Admittedly, inviting Shatner to fly into space is a bit of a publicity stunt, but a lot of the early manned missions had their share of fanfare. While the technological achievements of the early space program were important, there were other motives to send humans into the heavens.
When Alan Shepard became the first American to travel into space and John Glenn the first to orbit the Earth, they were highly visible participants in the Space Race, in which the United States and the Soviet Union jockeyed for international prestige, with the Soviet Union leading the way. It could be said that the Apollo 11 landing on the moon decidedly swung the contest in America’s favor.
Wednesday’s launch is an event in a second space race – not between countries, but between billionaire tycoons. Bezos’ Blue Origin is not the only company that is in the space exploration business. There is also SpaceX, helmed by Elon Musk, co-creator of Paypal and CEO of Tesla, and Virgin Galactic, headed by Richard Branson, who has created many lucrative companies.
These three men are all wealthy visionaries who would like to see humanity eventually explore the stars.
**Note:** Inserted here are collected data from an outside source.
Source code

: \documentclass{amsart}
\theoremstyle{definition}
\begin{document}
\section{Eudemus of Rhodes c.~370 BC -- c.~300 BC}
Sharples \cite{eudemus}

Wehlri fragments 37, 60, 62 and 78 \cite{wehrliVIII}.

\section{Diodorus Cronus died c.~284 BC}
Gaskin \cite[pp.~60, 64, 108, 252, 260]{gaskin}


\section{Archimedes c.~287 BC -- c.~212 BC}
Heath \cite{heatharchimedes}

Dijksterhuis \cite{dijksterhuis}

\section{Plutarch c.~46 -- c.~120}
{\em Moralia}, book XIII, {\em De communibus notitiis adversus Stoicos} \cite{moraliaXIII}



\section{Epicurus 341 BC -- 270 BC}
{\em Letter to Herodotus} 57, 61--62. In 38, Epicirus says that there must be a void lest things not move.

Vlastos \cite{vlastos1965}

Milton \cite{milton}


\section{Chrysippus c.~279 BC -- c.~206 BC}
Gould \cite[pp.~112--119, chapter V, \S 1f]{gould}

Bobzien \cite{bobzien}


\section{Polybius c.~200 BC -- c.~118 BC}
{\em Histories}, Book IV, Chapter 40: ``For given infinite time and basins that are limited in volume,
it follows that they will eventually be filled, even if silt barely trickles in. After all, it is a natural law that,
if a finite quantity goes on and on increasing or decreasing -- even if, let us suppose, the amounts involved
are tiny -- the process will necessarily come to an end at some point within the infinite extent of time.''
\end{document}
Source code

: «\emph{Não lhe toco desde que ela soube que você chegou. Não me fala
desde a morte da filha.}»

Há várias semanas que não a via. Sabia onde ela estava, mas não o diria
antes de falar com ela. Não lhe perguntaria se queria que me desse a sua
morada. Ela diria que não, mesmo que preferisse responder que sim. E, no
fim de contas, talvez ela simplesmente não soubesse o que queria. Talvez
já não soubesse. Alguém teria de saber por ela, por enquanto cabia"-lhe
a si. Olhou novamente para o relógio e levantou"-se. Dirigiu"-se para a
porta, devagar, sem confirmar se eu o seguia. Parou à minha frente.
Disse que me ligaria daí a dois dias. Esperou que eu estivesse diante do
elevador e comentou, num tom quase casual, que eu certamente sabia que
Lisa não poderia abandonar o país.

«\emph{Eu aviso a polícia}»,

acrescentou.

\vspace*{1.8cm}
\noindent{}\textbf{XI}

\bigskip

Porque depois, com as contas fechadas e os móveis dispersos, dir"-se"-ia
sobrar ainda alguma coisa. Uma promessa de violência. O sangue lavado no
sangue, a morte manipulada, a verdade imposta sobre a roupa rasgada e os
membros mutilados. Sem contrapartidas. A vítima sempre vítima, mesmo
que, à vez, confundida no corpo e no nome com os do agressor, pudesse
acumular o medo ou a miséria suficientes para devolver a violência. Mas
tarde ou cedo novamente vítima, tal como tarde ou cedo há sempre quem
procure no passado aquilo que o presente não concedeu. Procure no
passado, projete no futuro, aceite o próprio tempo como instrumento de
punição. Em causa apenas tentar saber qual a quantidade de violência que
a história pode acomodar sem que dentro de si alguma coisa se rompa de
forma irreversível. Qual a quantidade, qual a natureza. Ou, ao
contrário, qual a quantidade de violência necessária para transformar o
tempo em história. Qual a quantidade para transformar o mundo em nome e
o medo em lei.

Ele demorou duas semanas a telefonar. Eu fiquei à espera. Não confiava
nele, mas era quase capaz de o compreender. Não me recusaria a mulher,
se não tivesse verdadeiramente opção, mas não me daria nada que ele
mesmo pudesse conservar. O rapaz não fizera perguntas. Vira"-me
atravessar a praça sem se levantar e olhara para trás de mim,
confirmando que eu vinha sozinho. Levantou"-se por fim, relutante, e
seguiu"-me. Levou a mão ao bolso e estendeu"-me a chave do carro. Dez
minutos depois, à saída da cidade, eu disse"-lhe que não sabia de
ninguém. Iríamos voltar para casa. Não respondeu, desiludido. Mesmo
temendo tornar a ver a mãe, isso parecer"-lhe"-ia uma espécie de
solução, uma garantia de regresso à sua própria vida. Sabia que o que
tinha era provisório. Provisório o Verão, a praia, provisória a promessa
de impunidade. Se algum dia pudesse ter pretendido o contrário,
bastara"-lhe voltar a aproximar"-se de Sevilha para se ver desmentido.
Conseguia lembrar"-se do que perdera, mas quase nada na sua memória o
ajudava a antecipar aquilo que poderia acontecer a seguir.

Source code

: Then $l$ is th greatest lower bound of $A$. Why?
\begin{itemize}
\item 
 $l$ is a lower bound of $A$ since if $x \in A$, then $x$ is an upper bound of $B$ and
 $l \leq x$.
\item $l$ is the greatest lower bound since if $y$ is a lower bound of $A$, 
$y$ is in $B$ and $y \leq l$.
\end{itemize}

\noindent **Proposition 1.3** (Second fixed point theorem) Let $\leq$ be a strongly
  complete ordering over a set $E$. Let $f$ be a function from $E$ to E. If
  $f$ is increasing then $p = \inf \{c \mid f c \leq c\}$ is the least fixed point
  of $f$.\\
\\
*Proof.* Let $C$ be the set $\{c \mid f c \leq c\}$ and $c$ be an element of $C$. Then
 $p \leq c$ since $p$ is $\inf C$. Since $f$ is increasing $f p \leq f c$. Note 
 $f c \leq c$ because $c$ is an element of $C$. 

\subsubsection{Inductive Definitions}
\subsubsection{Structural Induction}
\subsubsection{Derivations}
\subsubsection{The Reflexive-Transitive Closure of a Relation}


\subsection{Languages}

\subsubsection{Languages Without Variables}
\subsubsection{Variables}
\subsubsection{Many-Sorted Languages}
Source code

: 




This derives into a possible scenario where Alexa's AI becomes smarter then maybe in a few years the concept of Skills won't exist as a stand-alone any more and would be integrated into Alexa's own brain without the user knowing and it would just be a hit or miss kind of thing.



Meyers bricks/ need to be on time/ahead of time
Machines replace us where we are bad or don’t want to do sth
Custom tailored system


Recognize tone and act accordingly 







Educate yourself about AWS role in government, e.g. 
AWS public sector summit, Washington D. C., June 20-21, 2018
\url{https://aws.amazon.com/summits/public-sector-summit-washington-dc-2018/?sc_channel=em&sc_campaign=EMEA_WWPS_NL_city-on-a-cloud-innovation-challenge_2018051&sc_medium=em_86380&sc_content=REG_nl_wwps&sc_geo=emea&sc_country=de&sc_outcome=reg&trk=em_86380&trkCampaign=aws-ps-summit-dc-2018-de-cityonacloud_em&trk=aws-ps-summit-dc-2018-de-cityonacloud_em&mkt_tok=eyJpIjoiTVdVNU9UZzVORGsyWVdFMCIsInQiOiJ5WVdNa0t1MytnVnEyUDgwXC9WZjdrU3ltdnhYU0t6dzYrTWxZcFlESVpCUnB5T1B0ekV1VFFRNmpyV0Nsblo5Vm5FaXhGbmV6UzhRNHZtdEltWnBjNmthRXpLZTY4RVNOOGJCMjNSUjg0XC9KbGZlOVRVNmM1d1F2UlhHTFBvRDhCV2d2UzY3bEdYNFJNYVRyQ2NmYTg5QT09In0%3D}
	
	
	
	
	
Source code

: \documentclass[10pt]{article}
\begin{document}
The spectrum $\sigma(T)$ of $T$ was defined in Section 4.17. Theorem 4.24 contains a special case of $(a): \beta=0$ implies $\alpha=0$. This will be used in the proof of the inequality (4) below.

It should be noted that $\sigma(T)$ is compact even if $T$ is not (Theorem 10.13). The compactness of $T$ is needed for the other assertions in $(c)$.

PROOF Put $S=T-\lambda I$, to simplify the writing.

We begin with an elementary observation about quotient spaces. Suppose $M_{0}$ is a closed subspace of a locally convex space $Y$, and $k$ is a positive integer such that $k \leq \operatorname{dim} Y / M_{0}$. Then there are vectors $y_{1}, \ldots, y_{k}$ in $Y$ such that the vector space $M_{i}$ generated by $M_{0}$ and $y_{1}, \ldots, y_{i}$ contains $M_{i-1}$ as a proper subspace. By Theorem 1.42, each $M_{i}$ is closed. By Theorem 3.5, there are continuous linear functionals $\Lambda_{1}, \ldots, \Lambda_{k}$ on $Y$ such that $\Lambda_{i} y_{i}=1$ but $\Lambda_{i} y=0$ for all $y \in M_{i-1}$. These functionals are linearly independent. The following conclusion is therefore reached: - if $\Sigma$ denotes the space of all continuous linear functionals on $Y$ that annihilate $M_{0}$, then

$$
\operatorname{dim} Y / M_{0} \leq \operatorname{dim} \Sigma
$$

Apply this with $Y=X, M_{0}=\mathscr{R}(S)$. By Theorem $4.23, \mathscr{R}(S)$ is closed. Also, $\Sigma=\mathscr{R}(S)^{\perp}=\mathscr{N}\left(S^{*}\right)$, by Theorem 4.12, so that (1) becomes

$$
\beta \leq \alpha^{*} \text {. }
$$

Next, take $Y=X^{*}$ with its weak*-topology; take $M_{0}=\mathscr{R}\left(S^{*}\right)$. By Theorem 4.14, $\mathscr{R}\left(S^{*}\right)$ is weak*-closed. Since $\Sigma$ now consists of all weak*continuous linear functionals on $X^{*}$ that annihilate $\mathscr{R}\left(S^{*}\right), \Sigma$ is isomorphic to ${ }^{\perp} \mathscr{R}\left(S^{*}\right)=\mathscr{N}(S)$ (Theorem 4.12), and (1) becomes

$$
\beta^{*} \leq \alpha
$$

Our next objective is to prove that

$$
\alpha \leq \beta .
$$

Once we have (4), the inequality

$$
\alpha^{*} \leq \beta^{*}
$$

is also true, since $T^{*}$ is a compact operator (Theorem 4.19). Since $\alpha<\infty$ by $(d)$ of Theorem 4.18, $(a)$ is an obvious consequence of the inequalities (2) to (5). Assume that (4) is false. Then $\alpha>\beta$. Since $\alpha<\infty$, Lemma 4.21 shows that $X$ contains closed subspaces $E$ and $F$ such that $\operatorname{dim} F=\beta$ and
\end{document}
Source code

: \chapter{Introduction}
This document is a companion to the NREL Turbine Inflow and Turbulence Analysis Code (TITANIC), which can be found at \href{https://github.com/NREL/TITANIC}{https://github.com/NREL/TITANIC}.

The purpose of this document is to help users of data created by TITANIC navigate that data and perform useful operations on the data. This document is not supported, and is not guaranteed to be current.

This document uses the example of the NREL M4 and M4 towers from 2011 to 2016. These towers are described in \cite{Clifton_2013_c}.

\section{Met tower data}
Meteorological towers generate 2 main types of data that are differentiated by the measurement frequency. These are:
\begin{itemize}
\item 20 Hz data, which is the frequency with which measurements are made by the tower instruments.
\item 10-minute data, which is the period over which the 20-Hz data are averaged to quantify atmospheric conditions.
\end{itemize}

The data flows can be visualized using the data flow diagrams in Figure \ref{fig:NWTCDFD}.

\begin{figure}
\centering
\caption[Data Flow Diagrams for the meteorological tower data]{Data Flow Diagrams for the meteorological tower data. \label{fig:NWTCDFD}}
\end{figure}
And, I have no doubt, they are keeping tabs on each other’s successes in fear of being left behind.
I would not classify Shatner’s trip as an innovative technical achievement. After all, Blue Origin has successfully launched people into space before. But there is no question that sending Capt. Kirk into space is great showmanship and will generate huge media attention.
One might think that I would be critical of showy and calculated displays of success, but I’m not really. They are motivational in the same way NASA’s early successes inspired my generation. As long as they are accompanied by a steady march of technological progress, I’m all for them.
While I am deeply aware of the difficulties associated with human spaceflight and the even larger issues in colonizing other planets, it’s also something I’ve dreamed about for a long time. As a child, I watched the imaginary U.S.S. Enterprise explore the galaxy and the very real Neil Armstrong stride across the moon. They inspired me to be a scientist and likely inspired Bezos and his competitors to create companies that hope to eventually take mankind among the stars.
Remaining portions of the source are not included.